No, there are no strings attached to the aid provided by the LDS Church, unlike
many government programs. I sincerely hope you never have to endure a natural
disaster of this magnitude. It's hard to be sarcastic when you are relying on
the kindness of others.
A in LA, I'm glad you made your donations. I have donated all my life to the
LDS Church Welfare fund through my Fast Offerings. I have added extra when
asked (Katrina, etc). I'm glad that these donations that I have made all
through my life are being used to help these people. So don't act so self
righteous because you donated once.To hear the Missionaries are
fine, and the church buildings are fine is also good.

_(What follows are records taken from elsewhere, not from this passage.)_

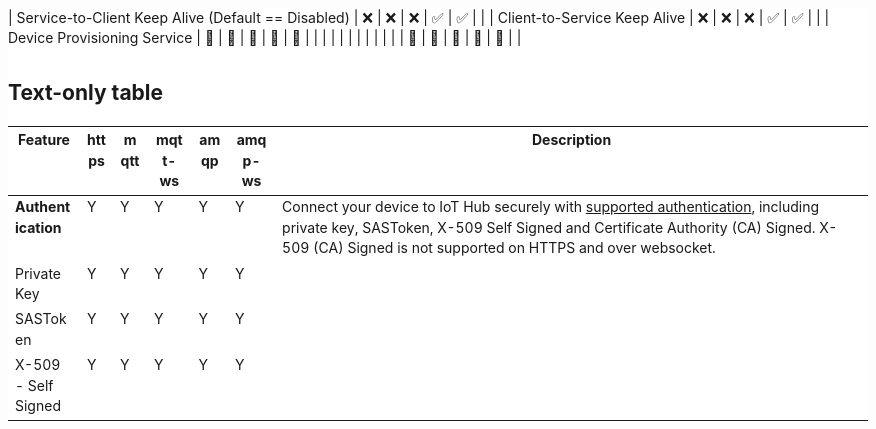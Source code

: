 | Service-to-Client Keep Alive (Default == Disabled)        | :x:                    | :x:                    | :x:                    | :white_check_mark:     | :white_check_mark:     |                                                                                                                                                                                                                                                                                                                                                                                                        |
| Client-to-Service Keep Alive                              | :x:                    | :x:                    | :x:                    | :white_check_mark:     | :white_check_mark:     |                                                                                                                                                                                                                                                                                                                                                                                                        |
| Device Provisioning Service                               | :large_orange_diamond: | :large_orange_diamond: | :large_orange_diamond: | :large_orange_diamond: | :large_orange_diamond: |                                                                                                                                                                                                                                                                                                                                                                                                        |
|                                                           |                        |                        |                        |                        |                        |                                                                                                                                                                                                                                                                                                                                                                                                        |
|                                                           | :large_orange_diamond: | :large_orange_diamond: | :large_orange_diamond: | :large_orange_diamond: | :large_orange_diamond: |                                                                                                                                                                                                                                                                                                                                                                                                        |


## Text-only table

| Feature                                                   | https | mqtt | mqtt-ws | amqp | amqp-ws | Description                                                                                                                                                                                                                                                                                                                                                                                            |
|-----------------------------------------------------------|-------|------|---------|------|---------|--------------------------------------------------------------------------------------------------------------------------------------------------------------------------------------------------------------------------------------------------------------------------------------------------------------------------------------------------------------------------------------------------------|
| **Authentication**                                        | Y     | Y    | Y       | Y    | Y       | Connect your device to IoT Hub securely with [supported authentication](https://docs.microsoft.com/en-us/azure/iot-hub/iot-hub-security-deployment), including private key, SASToken, X-509 Self Signed and Certificate Authority (CA) Signed.  X-509 (CA) Signed is not supported on HTTPS and over websocket.                                                                                        |
| Private Key                                               | Y     | Y    | Y       | Y    | Y       |                                                                                                                                                                                                                                                                                                                                                                                                        |
| SASToken                                                  | Y     | Y    | Y       | Y    | Y       |                                                                                                                                                                                                                                                                                                                                                                                                        |
| X-509 - Self Signed                                       | Y     | Y    | Y       | Y    | Y       |                                                                                                                                                                                                                                                                                                                                                                                                        |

That gives the Church
places to help not only the members, but everyone else who comes for help.
@DENIS AND WENDY, Perhaps your time would be better spent in actually DOING
something to help out rather than writing lame, pathetic comments like
these....and yes, I HAVE made a donation. Have you?
Way to go "Church of Jeses Christ of Latter Day Saints" commonly known as the
"Mormon Church" . I am so proud to be a member of this Christian church. Also of
the human race of good people who step up to the responsability to help in any
way they can when a disaster happens.Loveing one another and looking out
for the poor and needy, injured and destitute, in so many ways is the way of
Jesus Christ. May God bless all involved.I hope that this tragity can bring
peace to all the world and put a smile on the face of GOD.
right because god cares more about Mormon missionaries then the Haitian people.
I realize that is not what you mean but please be more careful what you say
What do they need, ?& What can we do?
Its phenomenal That all missionaries were protected and that even the meeting
house were spared. It does show the the lord protect his faithful saints and
also afirm the truthful and sacredness of the restoration.
I love how prepared the LDS church is for disasters and how it doesn't seem to
matter whether or not the people they help are members of their church or not. I
have been to their humanitarian aid center and they tirelessly work to prepare
for disasters such as this one I wondered if all the work was worth it but at
moments like this you know it is
It's a blessing that there were no missionaries in danger or injured. The
building standards of LDS chaples is a God sent for these poor people. How
wonderful it is to see the world work together and help this country and their
Hopefully this aid can get to those who need it in a timely fashion. With
buildings crashed and roads destroyed, and people trapped inside buildings even
getting aid to people will at times prove difficult.
There are several Christian groups that have a active prescence in Haiti, The
Salvation Army and The Cross international,along with the donations of Mormons
and Muslim charities, the response should be great. The Salvation Army has a
history of working with Muslims,I don't know about any history with Mormons.
It's nice to hear that the Church was ready to go. And what a blessing that the
church has supplies close to the disaster.